What needs to be done:
Wherever the word "caption" shows up in the data, report the line it sits in.
-- Opening Marker --
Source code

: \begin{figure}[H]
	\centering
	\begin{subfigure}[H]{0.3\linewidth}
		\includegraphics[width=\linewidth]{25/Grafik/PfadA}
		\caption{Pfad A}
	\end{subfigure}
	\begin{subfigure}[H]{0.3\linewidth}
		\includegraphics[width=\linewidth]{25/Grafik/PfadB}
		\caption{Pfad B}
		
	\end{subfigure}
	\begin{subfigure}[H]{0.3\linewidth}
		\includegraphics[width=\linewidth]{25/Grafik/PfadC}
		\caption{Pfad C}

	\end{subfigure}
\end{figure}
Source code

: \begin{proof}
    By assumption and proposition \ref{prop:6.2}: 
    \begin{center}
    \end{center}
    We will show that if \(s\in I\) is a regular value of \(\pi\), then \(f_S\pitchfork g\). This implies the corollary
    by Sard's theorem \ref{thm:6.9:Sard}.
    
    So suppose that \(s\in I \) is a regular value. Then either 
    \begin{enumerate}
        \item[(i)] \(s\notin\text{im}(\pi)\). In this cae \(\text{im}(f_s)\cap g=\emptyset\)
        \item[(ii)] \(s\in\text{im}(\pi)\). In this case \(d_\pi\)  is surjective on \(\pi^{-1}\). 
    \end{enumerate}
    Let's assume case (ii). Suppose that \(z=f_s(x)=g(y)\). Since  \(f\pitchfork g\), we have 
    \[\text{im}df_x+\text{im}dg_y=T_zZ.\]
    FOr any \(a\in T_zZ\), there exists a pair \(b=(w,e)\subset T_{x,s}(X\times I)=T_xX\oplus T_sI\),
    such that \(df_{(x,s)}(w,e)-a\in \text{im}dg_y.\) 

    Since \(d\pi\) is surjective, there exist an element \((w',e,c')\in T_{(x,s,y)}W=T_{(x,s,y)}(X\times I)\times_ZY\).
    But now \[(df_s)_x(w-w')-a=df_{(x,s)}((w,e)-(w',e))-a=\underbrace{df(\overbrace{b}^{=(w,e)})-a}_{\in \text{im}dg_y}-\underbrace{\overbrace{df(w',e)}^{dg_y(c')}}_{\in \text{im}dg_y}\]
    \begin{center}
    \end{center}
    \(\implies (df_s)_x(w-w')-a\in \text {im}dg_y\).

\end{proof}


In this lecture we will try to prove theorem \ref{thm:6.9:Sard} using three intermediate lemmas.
-- Closing Marker --
-- Opening Marker --
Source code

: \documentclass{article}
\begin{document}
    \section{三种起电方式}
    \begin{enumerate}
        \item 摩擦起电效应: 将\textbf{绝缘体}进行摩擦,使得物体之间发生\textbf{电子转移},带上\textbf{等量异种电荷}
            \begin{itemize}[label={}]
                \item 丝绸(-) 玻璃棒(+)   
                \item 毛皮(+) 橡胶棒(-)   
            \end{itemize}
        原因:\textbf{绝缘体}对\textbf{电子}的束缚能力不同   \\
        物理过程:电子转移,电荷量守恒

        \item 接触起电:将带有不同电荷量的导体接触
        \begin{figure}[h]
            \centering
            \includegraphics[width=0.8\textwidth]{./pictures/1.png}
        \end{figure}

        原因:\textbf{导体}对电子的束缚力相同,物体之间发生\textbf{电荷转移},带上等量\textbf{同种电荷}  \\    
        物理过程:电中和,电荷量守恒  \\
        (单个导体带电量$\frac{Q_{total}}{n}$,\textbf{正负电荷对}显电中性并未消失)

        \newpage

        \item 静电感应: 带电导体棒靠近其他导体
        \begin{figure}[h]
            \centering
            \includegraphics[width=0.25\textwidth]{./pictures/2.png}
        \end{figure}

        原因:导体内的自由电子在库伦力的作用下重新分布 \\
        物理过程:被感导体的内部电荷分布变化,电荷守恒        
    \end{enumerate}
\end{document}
-- Closing Marker --
-- Opening Marker --
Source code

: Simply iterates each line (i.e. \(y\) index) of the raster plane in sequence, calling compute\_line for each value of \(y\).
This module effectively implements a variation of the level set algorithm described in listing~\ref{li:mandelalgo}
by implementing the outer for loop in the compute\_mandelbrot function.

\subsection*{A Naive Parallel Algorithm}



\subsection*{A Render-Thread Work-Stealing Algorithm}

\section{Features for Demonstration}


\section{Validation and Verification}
-- Closing Marker --
Result of this task:
		\caption{Pfad A}
		\caption{Pfad B}
		\caption{Pfad C}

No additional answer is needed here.